第6話 一生分の驚き


 ――驚いた。


 と言うべき以外に言葉がでない。アランが久しぶりに城に足を踏み入れ、父王と軽く会話をしようとした時、ジェラルドが鬼無の姫を連れて乱入してきたことに。姫の面は分厚いヴェールで覆われていて、その容貌が見えないことに。ジェラルドが姫の肩を力任せに掴み暴力を働いたことに。父王がまだ弟を制御できていないことに。

 挙げればきりが無い。

 ただ、今回の帰省だけで一生分、驚いたとは断言できる。


 アランは目の前で静かに座る少女を一瞥した。ヴェールのせいで顔は見えないが夏らしく水色を基調としたドレスから覗く肌は驚くほど白い。この国では到底ありえない肌色だ。

 その反対に髪は真っ黒で、一片の癖もない。聞けば見えない瞳も髪と同色だという。

 この少女にも驚かされた。噂通りの大人しい娘だと思っていたのだが、何を思ったのか迎えに登城したその日、すぐにシヴィル領へ出立することに同意を示した。シヴィル領は最南端の地、早馬を走らせても一週間はかかる。それも馬車でとなれば一ヶ月近く。アランとしては領地にすぐ戻ることができるので嬉しいが、か弱い少女が耐えられるとは到底思えなかった。

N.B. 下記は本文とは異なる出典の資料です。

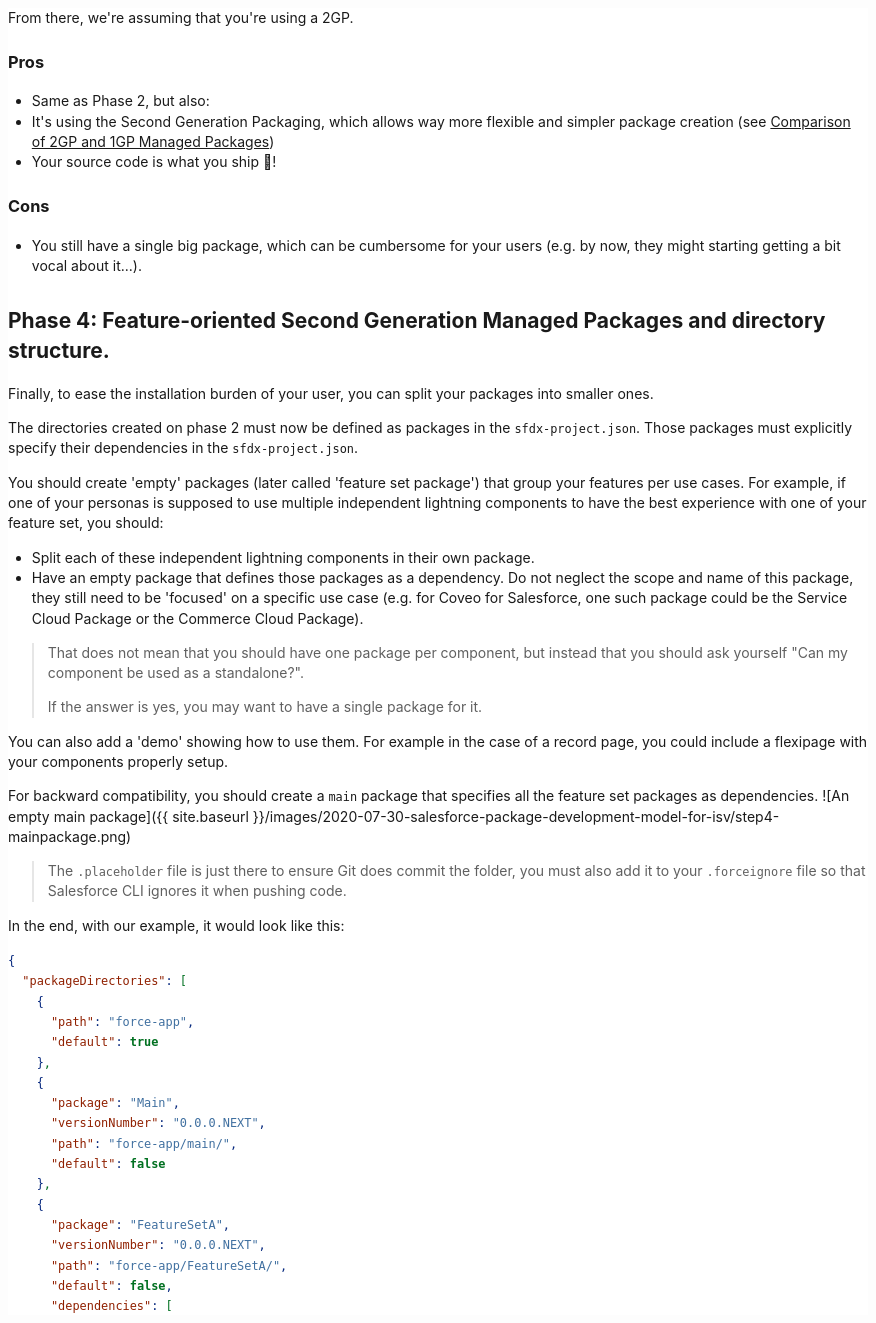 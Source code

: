 From there, we're assuming that you're using a 2GP.

### Pros
- Same as Phase 2, but also:
- It's using the Second Generation Packaging, which allows way more flexible and simpler package creation (see [Comparison of 2GP and 1GP Managed Packages](https://developer.salesforce.com/docs/atlas.en-us.sfdx_dev.meta/sfdx_dev/sfdx_dev_dev2gp_comparison.htm))
- Your source code is what you ship 🎉!

### Cons

- You still have a single big package, which can be cumbersome for your users (e.g. by now, they might starting getting a bit vocal about it...).

## Phase 4: Feature-oriented Second Generation Managed Packages and directory structure.

Finally, to ease the installation burden of your user, you can split your packages into smaller ones.

The directories created on phase 2 must now be defined as packages in the `sfdx-project.json`.
Those packages must explicitly specify their dependencies in the `sfdx-project.json`.

You should create 'empty' packages (later called 'feature set package') that group your features per use cases. For example, if one of your personas is supposed to use multiple independent lightning components to have the best experience with one of your feature set, you should:
 - Split each of these independent lightning components in their own package.
 - Have an empty package that defines those packages as a dependency. Do not neglect the scope and name of this package, they still need to be 'focused' on a specific use case (e.g. for Coveo for Salesforce, one such package could be the Service Cloud Package or the Commerce Cloud Package).

> That does not mean that you should have one package per component, but instead that you should ask yourself "Can my component be used as a standalone?".
>
> If the answer is yes, you may want to have a single package for it.

You can also add a 'demo' showing how to use them.
For example in the case of a record page, you could include a flexipage with your components properly setup.

For backward compatibility, you should create a `main` package that specifies all the feature set packages as dependencies.
![An empty main package]({{ site.baseurl }}/images/2020-07-30-salesforce-package-development-model-for-isv/step4-mainpackage.png)
> The `.placeholder` file is just there to ensure Git does commit the folder, you must also add it to your `.forceignore` file so that Salesforce CLI ignores it when pushing code.

In the end, with our example, it would look like this:
```json
{
  "packageDirectories": [
    {
      "path": "force-app",
      "default": true
    },
    {
      "package": "Main",
      "versionNumber": "0.0.0.NEXT",
      "path": "force-app/main/",
      "default": false
    },
    {
      "package": "FeatureSetA",
      "versionNumber": "0.0.0.NEXT",
      "path": "force-app/FeatureSetA/",
      "default": false,
      "dependencies": [
``` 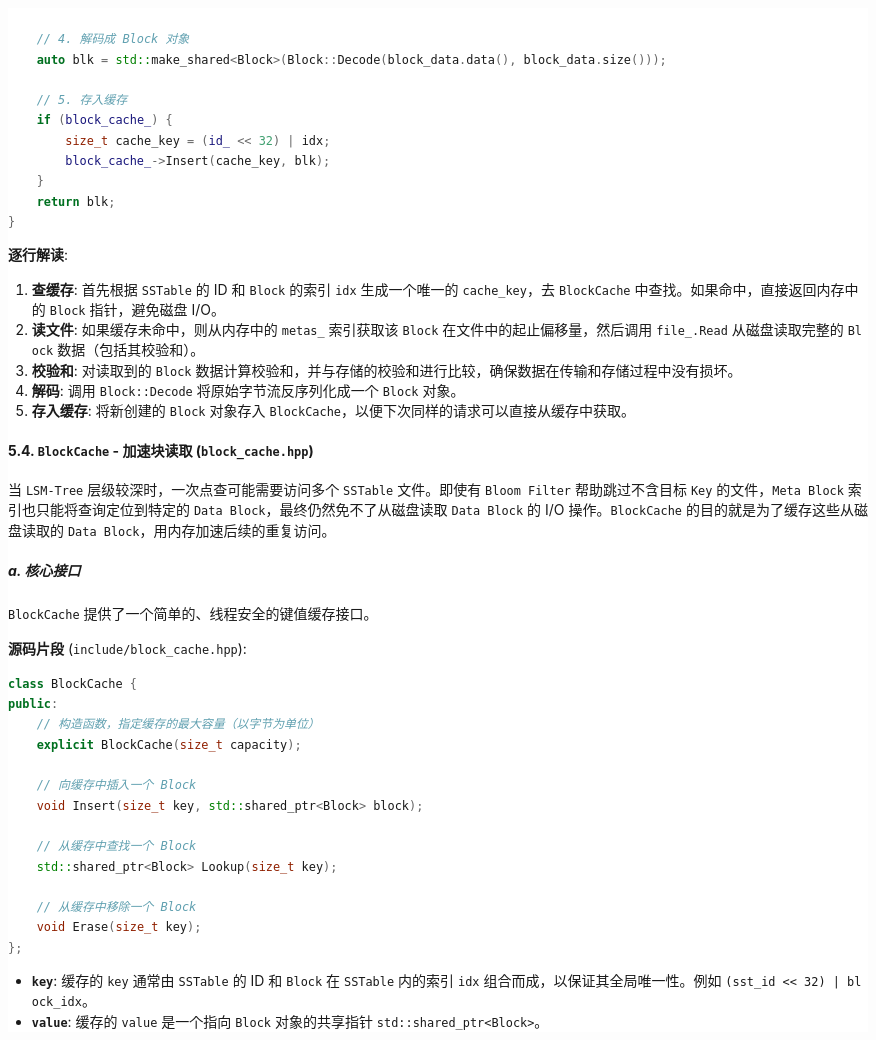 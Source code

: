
 ```cpp
    
    // 4. 解码成 Block 对象
    auto blk = std::make_shared<Block>(Block::Decode(block_data.data(), block_data.size()));
    
    // 5. 存入缓存
    if (block_cache_) {
        size_t cache_key = (id_ << 32) | idx;
        block_cache_->Insert(cache_key, blk);
    }
    return blk;
}
```

**逐行解读**:
1.  **查缓存**: 首先根据 `SSTable` 的 ID 和 `Block` 的索引 `idx` 生成一个唯一的 `cache_key`，去 `BlockCache` 中查找。如果命中，直接返回内存中的 `Block` 指针，避免磁盘 I/O。
2.  **读文件**: 如果缓存未命中，则从内存中的 `metas_` 索引获取该 `Block` 在文件中的起止偏移量，然后调用 `file_.Read` 从磁盘读取完整的 `Block` 数据（包括其校验和）。
3.  **校验和**: 对读取到的 `Block` 数据计算校验和，并与存储的校验和进行比较，确保数据在传输和存储过程中没有损坏。
4.  **解码**: 调用 `Block::Decode` 将原始字节流反序列化成一个 `Block` 对象。
5.  **存入缓存**: 将新创建的 `Block` 对象存入 `BlockCache`，以便下次同样的请求可以直接从缓存中获取。

#### 5.4. `BlockCache` - 加速块读取 (`block_cache.hpp`)

当 `LSM-Tree` 层级较深时，一次点查可能需要访问多个 `SSTable` 文件。即使有 `Bloom Filter` 帮助跳过不含目标 `Key` 的文件，`Meta Block` 索引也只能将查询定位到特定的 `Data Block`，最终仍然免不了从磁盘读取 `Data Block` 的 I/O 操作。`BlockCache` 的目的就是为了缓存这些从磁盘读取的 `Data Block`，用内存加速后续的重复访问。

##### a. 核心接口

`BlockCache` 提供了一个简单的、线程安全的键值缓存接口。

**源码片段** (`include/block_cache.hpp`):
```cpp
class BlockCache {
public:
    // 构造函数，指定缓存的最大容量（以字节为单位）
    explicit BlockCache(size_t capacity);

    // 向缓存中插入一个 Block
    void Insert(size_t key, std::shared_ptr<Block> block);

    // 从缓存中查找一个 Block
    std::shared_ptr<Block> Lookup(size_t key);

    // 从缓存中移除一个 Block
    void Erase(size_t key);
};
```
*   **`key`**: 缓存的 `key` 通常由 `SSTable` 的 ID 和 `Block` 在 `SSTable` 内的索引 `idx` 组合而成，以保证其全局唯一性。例如 `(sst_id << 32) | block_idx`。
*   **`value`**: 缓存的 `value` 是一个指向 `Block` 对象的共享指针 `std::shared_ptr<Block>`。
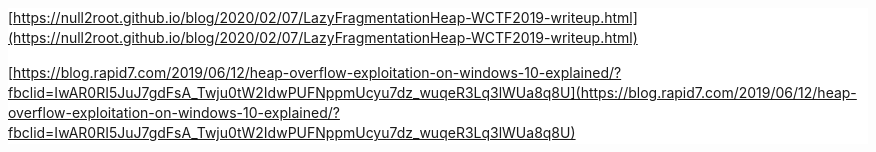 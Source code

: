 [https://null2root.github.io/blog/2020/02/07/LazyFragmentationHeap-WCTF2019-writeup.html](https://null2root.github.io/blog/2020/02/07/LazyFragmentationHeap-WCTF2019-writeup.html)

[https://blog.rapid7.com/2019/06/12/heap-overflow-exploitation-on-windows-10-explained/?fbclid=IwAR0RI5JuJ7gdFsA_Twju0tW2IdwPUFNppmUcyu7dz_wuqeR3Lq3lWUa8q8U](https://blog.rapid7.com/2019/06/12/heap-overflow-exploitation-on-windows-10-explained/?fbclid=IwAR0RI5JuJ7gdFsA_Twju0tW2IdwPUFNppmUcyu7dz_wuqeR3Lq3lWUa8q8U) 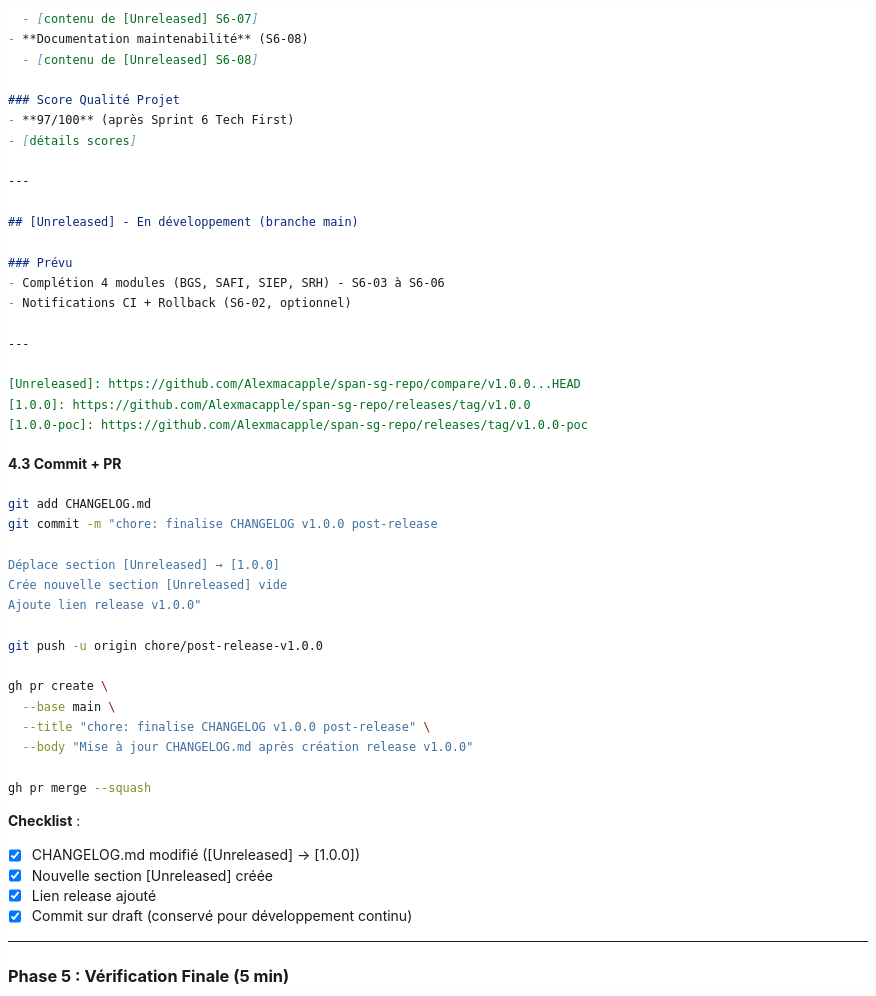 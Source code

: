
 ```markdown
  - [contenu de [Unreleased] S6-07]
- **Documentation maintenabilité** (S6-08)
  - [contenu de [Unreleased] S6-08]

### Score Qualité Projet
- **97/100** (après Sprint 6 Tech First)
- [détails scores]

---

## [Unreleased] - En développement (branche main)

### Prévu
- Complétion 4 modules (BGS, SAFI, SIEP, SRH) - S6-03 à S6-06
- Notifications CI + Rollback (S6-02, optionnel)

---

[Unreleased]: https://github.com/Alexmacapple/span-sg-repo/compare/v1.0.0...HEAD
[1.0.0]: https://github.com/Alexmacapple/span-sg-repo/releases/tag/v1.0.0
[1.0.0-poc]: https://github.com/Alexmacapple/span-sg-repo/releases/tag/v1.0.0-poc
```

#### 4.3 Commit + PR
```bash
git add CHANGELOG.md
git commit -m "chore: finalise CHANGELOG v1.0.0 post-release

Déplace section [Unreleased] → [1.0.0]
Crée nouvelle section [Unreleased] vide
Ajoute lien release v1.0.0"

git push -u origin chore/post-release-v1.0.0

gh pr create \
  --base main \
  --title "chore: finalise CHANGELOG v1.0.0 post-release" \
  --body "Mise à jour CHANGELOG.md après création release v1.0.0"

gh pr merge --squash
```

**Checklist** :
- [x] CHANGELOG.md modifié ([Unreleased] → [1.0.0])
- [x] Nouvelle section [Unreleased] créée
- [x] Lien release ajouté
- [x] Commit sur draft (conservé pour développement continu)

---

### Phase 5 : Vérification Finale (5 min)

 準備をしてから出立しようと伝えると側で聞いていたジェラルドが「早く連れていけ!」と烈火の如く怒り出し、「アラン、頼む」と死にそうな顔で父王に言われたので仕方なく着いたその日に出立することになった。

 あれ以上、姫とジェラルドを同じ空間にいさせるわけにはいかなかった。シヴィル領への道中、休息を多く取り入れながら、馬車に揺られること十日。姫は平然と椅子に腰掛けていた。背筋をぴんと伸ばし、足先を揃えて座る姿は無理しているようには見えない。

 さすが、鬼無の姫なだけある。彼の国の人間は女子供も超越した身体能力を持っているようだ。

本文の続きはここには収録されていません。